┌─ DATA RECORDS
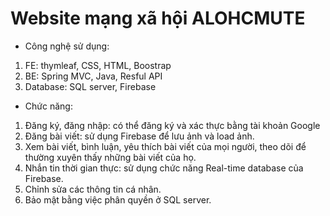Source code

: # Website mạng xã hội ALOHCMUTE
- Công nghệ sử dụng:
1. FE: thymleaf, CSS, HTML, Boostrap
2. BE: Spring MVC, Java, Resful API
3. Database: SQL server, Firebase
- Chức năng:
1. Đăng ký, đăng nhập: có thể đăng ký và xác thực bằng tài khoản Google
2. Đăng bài viết: sử dụng Firebase để lưu ảnh và load ảnh.
3. Xem bài viết, bình luận, yêu thích bài viết của mọi người, theo dõi để thường xuyên thấy những bài viết của họ.
4. Nhắn tin thời gian thực: sử dụng chức năng Real-time database của Firebase.
5. Chỉnh sửa các thông tin cá nhân.
6. Bảo mật bằng việc phân quyền ở SQL server.
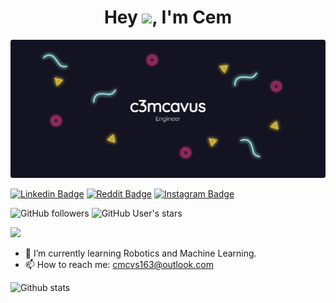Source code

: <h1 align='center'> Hey <img src="https://raw.githubusercontent.com/MartinHeinz/MartinHeinz/master/wave.gif" width="40px">, I'm Cem </h1>

![](github_bg.png)

[![Linkedin Badge](https://img.shields.io/badge/-c3mcavus-blue?style=flat-square&logo=Linkedin&logoColor=white&link=https://www.linkedin.com/in/c3mcavus/)](https://www.linkedin.com/in/c3mcavus/) [![Reddit Badge](https://img.shields.io/badge/-c3mcavus-orange?style=flat-square&logo=reddit&logoColor=white&link=https://www.reddit.com/user/c3mcavus)](https://www.reddit.com/user/c3mcavus) [![Instagram Badge](https://img.shields.io/badge/-c3mcavus-purple?style=flat-square&logo=instagram&logoColor=white&link=https://www.instagram.com/c3mcavus/s)](https://www.instagram.com/c3mcavus/) 

![GitHub followers](https://img.shields.io/github/followers/c3mcavus) ![GitHub User's stars](https://img.shields.io/github/stars/c3mcavus)


![](https://img.shields.io/badge/OS-windows-informational?style=flat&logo=<LOGO_NAME>&logoColor=white&color=2bbc8a)

- 🌱 I’m currently learning Robotics and Machine Learning. 
- 📫 How to reach me: cmcvs163@outlook.com 

![Github stats](https://github-readme-stats.vercel.app/api?username=c3mcavus&show_icons=true&theme=radical) 









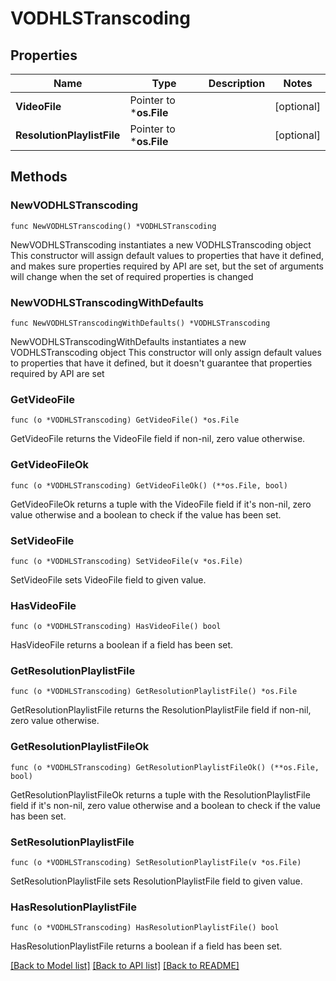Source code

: # VODHLSTranscoding

## Properties

Name | Type | Description | Notes
------------ | ------------- | ------------- | -------------
**VideoFile** | Pointer to ***os.File** |  | [optional] 
**ResolutionPlaylistFile** | Pointer to ***os.File** |  | [optional] 

## Methods

### NewVODHLSTranscoding

`func NewVODHLSTranscoding() *VODHLSTranscoding`

NewVODHLSTranscoding instantiates a new VODHLSTranscoding object
This constructor will assign default values to properties that have it defined,
and makes sure properties required by API are set, but the set of arguments
will change when the set of required properties is changed

### NewVODHLSTranscodingWithDefaults

`func NewVODHLSTranscodingWithDefaults() *VODHLSTranscoding`

NewVODHLSTranscodingWithDefaults instantiates a new VODHLSTranscoding object
This constructor will only assign default values to properties that have it defined,
but it doesn't guarantee that properties required by API are set

### GetVideoFile

`func (o *VODHLSTranscoding) GetVideoFile() *os.File`

GetVideoFile returns the VideoFile field if non-nil, zero value otherwise.

### GetVideoFileOk

`func (o *VODHLSTranscoding) GetVideoFileOk() (**os.File, bool)`

GetVideoFileOk returns a tuple with the VideoFile field if it's non-nil, zero value otherwise
and a boolean to check if the value has been set.

### SetVideoFile

`func (o *VODHLSTranscoding) SetVideoFile(v *os.File)`

SetVideoFile sets VideoFile field to given value.

### HasVideoFile

`func (o *VODHLSTranscoding) HasVideoFile() bool`

HasVideoFile returns a boolean if a field has been set.

### GetResolutionPlaylistFile

`func (o *VODHLSTranscoding) GetResolutionPlaylistFile() *os.File`

GetResolutionPlaylistFile returns the ResolutionPlaylistFile field if non-nil, zero value otherwise.

### GetResolutionPlaylistFileOk

`func (o *VODHLSTranscoding) GetResolutionPlaylistFileOk() (**os.File, bool)`

GetResolutionPlaylistFileOk returns a tuple with the ResolutionPlaylistFile field if it's non-nil, zero value otherwise
and a boolean to check if the value has been set.

### SetResolutionPlaylistFile

`func (o *VODHLSTranscoding) SetResolutionPlaylistFile(v *os.File)`

SetResolutionPlaylistFile sets ResolutionPlaylistFile field to given value.

### HasResolutionPlaylistFile

`func (o *VODHLSTranscoding) HasResolutionPlaylistFile() bool`

HasResolutionPlaylistFile returns a boolean if a field has been set.


[[Back to Model list]](../README.md#documentation-for-models) [[Back to API list]](../README.md#documentation-for-api-endpoints) [[Back to README]](../README.md)


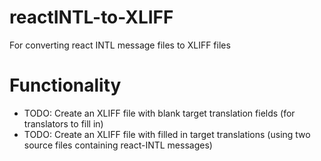 # reactINTL-to-XLIFF
For converting react INTL message files to XLIFF files

# Functionality
- TODO: Create an XLIFF file with blank target translation fields (for translators to fill in)
- TODO: Create an XLIFF file with filled in target translations (using two source files containing react-INTL messages)
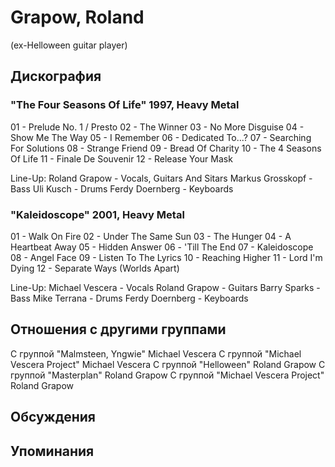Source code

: # Grapow, Roland

(ex-Helloween guitar player)

## Дискография

### "The Four Seasons Of Life" 1997, Heavy Metal

01 - Prelude No. 1 / Presto
02 - The Winner
03 - No More Disguise
04 - Show Me The Way
05 - I Remember
06 - Dedicated To...?
07 - Searching For Solutions
08 - Strange Friend
09 - Bread Of Charity
10 - The 4 Seasons Of Life
11 - Finale De Souvenir
12 - Release Your Mask 


Line-Up:
Roland Grapow - Vocals, Guitars And Sitars
Markus Grosskopf - Bass
Uli Kusch - Drums
Ferdy Doernberg - Keyboards 




### "Kaleidoscope" 2001, Heavy Metal

01 - Walk On Fire
02 - Under The Same Sun
03 - The Hunger
04 - A Heartbeat Away
05 - Hidden Answer
06 - 'Till The End
07 - Kaleidoscope
08 - Angel Face
09 - Listen To The Lyrics
10 - Reaching Higher
11 - Lord I'm Dying
12 - Separate Ways (Worlds Apart) 


Line-Up:
Michael Vescera - Vocals
Roland Grapow - Guitars
Barry Sparks - Bass
Mike Terrana - Drums
Ferdy Doernberg - Keyboards 



## Отношения с другими группами

C группой "Malmsteen, Yngwie" Michael Vescera
C группой "Michael Vescera Project" Michael Vescera
C группой "Helloween" Roland Grapow
C группой "Masterplan" Roland Grapow
C группой "Michael Vescera Project" Roland Grapow

## Обсуждения


## Упоминания

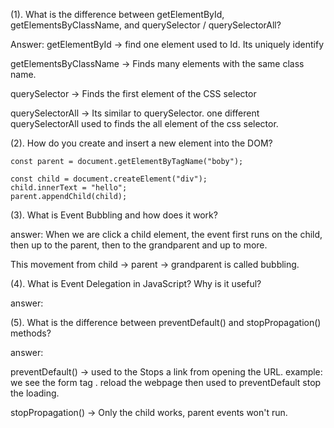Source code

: (1). What is the difference between getElementById, getElementsByClassName, and querySelector / querySelectorAll? 

Answer: getElementById -> find one element used to Id. Its uniquely identify

getElementsByClassName -> Finds many elements with the same class name.

querySelector -> Finds the first element of the CSS selector

querySelectorAll -> Its similar to querySelector. one different querySelectorAll used to finds the all element of the css selector.

(2). How do you create and insert a new element into the DOM?

    const parent = document.getElementByTagName("boby");

    const child = document.createElement("div");
    child.innerText = "hello";
    parent.appendChild(child);

(3). What is Event Bubbling and how does it work?

answer: When we are click a child element, the event first runs on the child, then up to the parent, then to the grandparent and up to more.

This movement from child → parent → grandparent is called bubbling.

(4). What is Event Delegation in JavaScript? Why is it useful?

answer: 

(5). What is the difference between preventDefault() and stopPropagation() methods?

answer: 

preventDefault() -> used to the Stops a link from opening the URL.
example: we see the form tag . reload the webpage then used to preventDefault stop the loading.

stopPropagation() -> Only the child works, parent events won't run.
└─
WHAT TO WORK ON - Collect every line from the records above that contains the word "required".

OUTPUT FOR THIS EXERCISE -
and makes sure properties required by API are set, but the set of arguments
will change when the set of required properties is changed
but it doesn't guarantee that properties required by API are set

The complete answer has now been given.